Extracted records

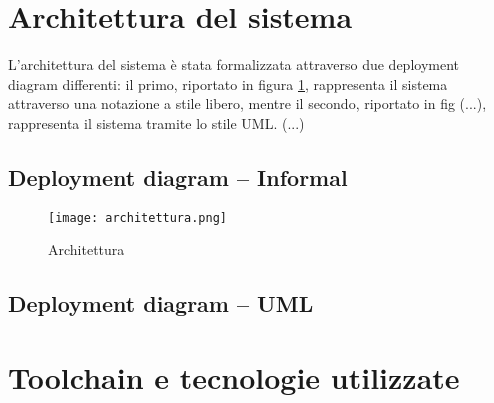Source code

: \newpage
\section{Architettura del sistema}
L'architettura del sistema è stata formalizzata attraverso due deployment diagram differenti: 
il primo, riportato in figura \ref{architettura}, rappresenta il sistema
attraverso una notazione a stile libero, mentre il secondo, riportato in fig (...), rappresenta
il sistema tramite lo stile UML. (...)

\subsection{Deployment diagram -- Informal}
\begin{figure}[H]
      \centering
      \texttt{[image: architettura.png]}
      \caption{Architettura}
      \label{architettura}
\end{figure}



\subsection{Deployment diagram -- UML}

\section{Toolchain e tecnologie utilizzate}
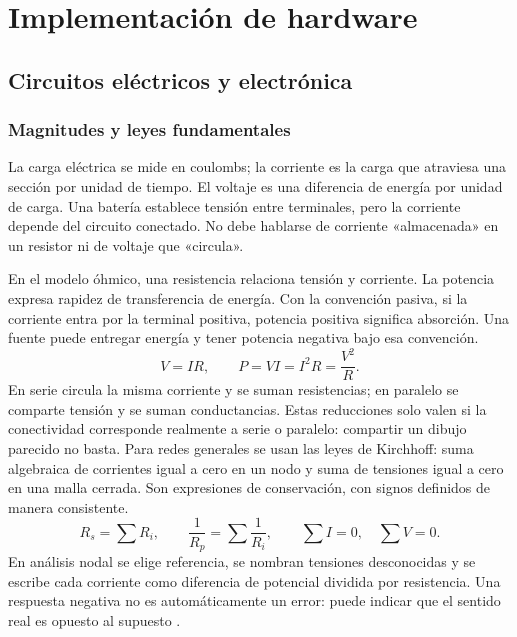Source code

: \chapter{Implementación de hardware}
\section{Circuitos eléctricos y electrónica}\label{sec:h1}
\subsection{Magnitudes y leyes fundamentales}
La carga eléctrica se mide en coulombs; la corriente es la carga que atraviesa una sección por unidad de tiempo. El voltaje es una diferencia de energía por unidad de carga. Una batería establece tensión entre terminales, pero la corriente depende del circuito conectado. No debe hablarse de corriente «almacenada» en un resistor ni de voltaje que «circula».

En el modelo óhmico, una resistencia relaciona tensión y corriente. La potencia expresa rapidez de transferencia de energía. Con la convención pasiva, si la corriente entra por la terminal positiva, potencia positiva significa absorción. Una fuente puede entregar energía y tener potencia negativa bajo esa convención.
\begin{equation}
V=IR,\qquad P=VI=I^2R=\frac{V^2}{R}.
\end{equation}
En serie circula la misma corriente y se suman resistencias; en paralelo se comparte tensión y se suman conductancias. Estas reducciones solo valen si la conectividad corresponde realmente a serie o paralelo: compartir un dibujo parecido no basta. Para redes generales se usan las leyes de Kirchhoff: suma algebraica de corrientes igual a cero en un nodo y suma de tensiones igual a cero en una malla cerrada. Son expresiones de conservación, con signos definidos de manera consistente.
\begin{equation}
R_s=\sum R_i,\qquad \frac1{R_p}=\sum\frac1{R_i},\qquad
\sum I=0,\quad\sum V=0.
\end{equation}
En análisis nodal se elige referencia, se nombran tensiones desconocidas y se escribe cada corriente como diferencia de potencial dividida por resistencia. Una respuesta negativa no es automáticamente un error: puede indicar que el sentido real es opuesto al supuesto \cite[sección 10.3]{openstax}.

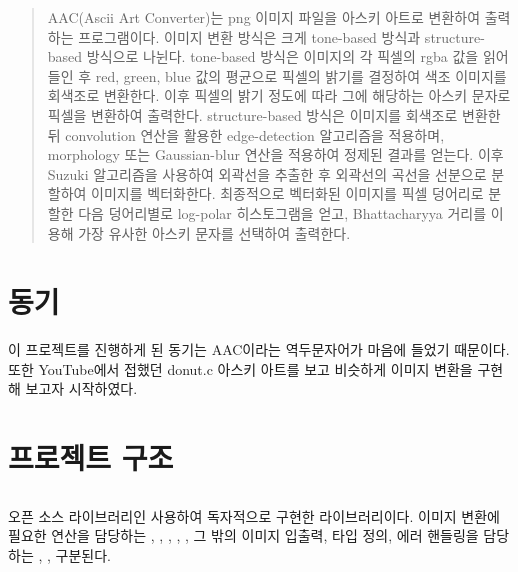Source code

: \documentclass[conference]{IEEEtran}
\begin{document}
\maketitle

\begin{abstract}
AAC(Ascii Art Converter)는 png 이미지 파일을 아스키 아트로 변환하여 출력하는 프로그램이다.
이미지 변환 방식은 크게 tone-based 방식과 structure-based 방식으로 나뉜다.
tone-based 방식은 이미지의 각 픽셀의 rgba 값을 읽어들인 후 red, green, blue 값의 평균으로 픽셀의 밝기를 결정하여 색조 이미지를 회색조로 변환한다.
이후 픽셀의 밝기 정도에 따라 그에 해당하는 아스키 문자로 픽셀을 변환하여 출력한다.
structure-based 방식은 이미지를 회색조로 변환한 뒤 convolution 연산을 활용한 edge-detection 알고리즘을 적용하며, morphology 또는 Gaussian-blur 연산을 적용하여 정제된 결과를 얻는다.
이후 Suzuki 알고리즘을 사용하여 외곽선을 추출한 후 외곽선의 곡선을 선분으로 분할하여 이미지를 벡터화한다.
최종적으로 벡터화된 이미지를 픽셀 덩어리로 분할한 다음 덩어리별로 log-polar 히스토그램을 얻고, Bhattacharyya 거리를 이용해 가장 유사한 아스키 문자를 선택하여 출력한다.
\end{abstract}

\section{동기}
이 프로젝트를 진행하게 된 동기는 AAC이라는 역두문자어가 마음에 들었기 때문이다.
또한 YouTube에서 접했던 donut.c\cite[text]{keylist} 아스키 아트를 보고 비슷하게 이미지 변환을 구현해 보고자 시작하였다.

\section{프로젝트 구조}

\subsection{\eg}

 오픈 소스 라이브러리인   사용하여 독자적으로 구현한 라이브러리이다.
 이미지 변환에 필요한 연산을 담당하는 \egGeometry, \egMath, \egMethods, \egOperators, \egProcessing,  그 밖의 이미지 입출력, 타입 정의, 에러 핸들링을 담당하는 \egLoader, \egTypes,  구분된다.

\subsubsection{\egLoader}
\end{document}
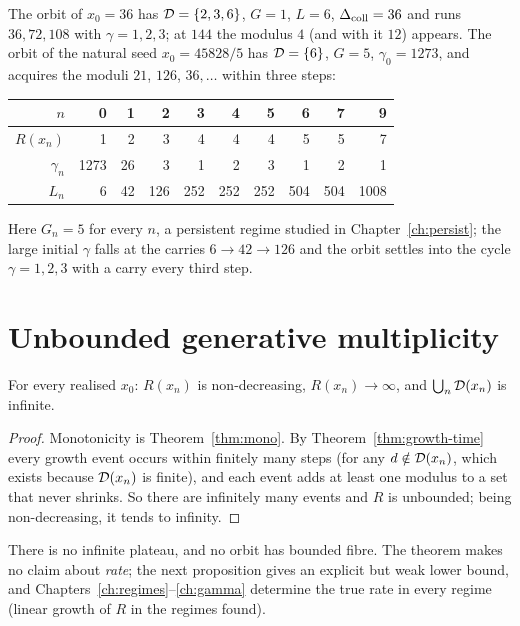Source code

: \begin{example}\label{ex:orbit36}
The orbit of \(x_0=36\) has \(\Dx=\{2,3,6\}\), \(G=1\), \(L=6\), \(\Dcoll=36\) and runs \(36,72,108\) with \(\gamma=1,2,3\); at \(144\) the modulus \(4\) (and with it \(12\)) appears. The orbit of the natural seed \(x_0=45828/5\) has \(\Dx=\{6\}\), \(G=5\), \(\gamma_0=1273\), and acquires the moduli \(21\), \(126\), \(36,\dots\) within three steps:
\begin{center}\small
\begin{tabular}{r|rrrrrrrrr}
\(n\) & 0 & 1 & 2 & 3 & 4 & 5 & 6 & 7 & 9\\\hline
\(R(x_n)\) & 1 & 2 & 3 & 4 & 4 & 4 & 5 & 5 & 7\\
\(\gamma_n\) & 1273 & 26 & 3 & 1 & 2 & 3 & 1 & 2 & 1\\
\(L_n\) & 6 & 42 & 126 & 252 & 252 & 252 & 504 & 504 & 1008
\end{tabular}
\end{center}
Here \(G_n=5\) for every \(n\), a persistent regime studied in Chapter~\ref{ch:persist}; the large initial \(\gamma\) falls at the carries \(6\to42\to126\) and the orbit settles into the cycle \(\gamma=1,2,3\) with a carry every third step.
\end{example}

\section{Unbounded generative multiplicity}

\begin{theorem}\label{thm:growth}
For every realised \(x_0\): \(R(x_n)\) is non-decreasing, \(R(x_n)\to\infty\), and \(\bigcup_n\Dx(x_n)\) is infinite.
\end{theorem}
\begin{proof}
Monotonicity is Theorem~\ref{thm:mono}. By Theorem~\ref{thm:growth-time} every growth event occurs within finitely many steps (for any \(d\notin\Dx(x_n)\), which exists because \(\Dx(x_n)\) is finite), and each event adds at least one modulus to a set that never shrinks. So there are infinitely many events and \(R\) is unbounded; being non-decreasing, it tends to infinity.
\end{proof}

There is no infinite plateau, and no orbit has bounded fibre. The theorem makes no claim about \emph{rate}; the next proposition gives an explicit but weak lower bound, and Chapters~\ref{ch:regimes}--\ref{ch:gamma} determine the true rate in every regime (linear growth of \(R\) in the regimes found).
* * *
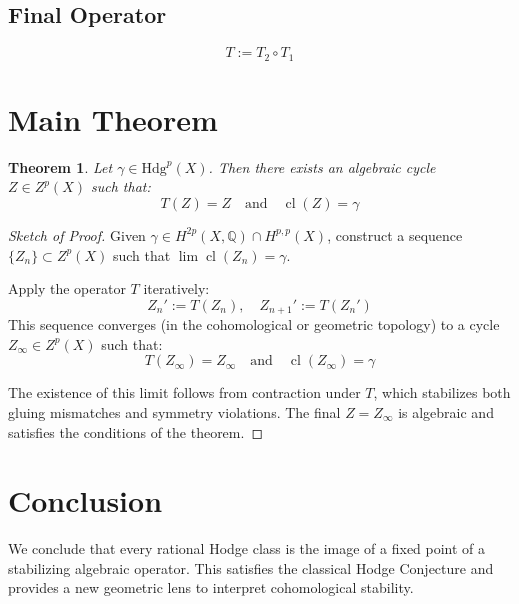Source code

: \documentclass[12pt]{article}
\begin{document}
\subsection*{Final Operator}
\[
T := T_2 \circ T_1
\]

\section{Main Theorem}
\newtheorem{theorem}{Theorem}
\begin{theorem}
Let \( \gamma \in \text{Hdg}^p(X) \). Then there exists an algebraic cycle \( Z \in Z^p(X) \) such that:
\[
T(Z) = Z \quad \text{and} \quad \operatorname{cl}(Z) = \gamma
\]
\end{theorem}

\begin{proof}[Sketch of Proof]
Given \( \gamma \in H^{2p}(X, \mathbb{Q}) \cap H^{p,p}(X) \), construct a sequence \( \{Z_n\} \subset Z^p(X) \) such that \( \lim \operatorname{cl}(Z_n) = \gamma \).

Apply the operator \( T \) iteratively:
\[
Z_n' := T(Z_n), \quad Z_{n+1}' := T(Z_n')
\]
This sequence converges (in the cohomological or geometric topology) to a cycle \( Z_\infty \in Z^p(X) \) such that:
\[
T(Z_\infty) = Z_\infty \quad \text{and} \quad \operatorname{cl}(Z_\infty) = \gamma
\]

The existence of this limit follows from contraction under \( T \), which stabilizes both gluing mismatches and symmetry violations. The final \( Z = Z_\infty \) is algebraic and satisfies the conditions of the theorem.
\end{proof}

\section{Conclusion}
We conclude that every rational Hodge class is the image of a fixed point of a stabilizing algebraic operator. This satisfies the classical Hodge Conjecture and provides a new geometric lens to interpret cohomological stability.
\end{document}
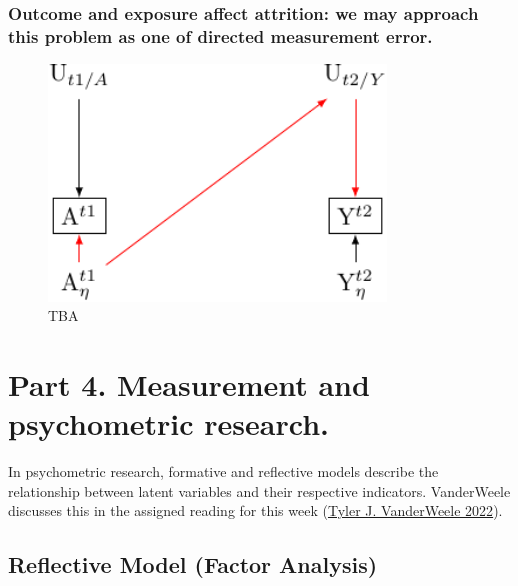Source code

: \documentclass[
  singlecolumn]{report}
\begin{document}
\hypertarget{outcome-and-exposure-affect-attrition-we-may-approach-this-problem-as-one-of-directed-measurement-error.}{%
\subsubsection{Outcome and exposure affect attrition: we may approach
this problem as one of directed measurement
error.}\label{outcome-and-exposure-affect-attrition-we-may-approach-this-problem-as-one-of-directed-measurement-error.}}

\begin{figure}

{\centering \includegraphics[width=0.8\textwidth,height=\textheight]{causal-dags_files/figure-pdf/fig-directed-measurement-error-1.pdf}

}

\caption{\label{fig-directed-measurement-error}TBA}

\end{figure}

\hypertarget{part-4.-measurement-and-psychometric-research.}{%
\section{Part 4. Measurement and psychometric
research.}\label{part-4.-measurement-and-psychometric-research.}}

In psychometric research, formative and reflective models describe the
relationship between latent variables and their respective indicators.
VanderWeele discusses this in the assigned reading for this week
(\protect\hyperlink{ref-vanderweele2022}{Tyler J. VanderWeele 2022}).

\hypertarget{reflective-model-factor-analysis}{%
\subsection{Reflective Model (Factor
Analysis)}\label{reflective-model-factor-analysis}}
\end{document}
--
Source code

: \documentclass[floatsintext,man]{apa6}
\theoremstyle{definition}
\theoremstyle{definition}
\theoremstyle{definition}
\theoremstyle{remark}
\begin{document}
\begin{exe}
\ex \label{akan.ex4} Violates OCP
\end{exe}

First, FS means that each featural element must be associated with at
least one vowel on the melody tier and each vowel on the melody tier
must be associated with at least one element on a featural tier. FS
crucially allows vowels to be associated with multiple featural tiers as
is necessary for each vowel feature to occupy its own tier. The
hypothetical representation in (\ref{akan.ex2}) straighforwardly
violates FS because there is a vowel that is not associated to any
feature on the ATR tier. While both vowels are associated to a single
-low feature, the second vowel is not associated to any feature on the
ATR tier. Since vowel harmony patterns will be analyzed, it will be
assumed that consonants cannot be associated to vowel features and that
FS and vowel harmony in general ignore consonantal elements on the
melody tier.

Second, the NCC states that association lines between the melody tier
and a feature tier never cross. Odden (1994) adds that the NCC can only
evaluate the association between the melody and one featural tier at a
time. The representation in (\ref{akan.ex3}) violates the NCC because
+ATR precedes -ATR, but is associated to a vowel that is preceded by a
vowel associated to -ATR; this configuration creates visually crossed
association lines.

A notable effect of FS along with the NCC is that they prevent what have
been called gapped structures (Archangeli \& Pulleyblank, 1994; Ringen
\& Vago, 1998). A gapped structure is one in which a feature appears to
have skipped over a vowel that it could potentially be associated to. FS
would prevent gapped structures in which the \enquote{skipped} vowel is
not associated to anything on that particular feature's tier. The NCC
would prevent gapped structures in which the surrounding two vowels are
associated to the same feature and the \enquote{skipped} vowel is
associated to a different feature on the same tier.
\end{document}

» What to do: Look through the records and copy down every line that holds "between".

» Task output:
relationship between latent variables and their respective indicators.
Second, the NCC states that association lines between the melody tier
evaluate the association between the melody and one featural tier at a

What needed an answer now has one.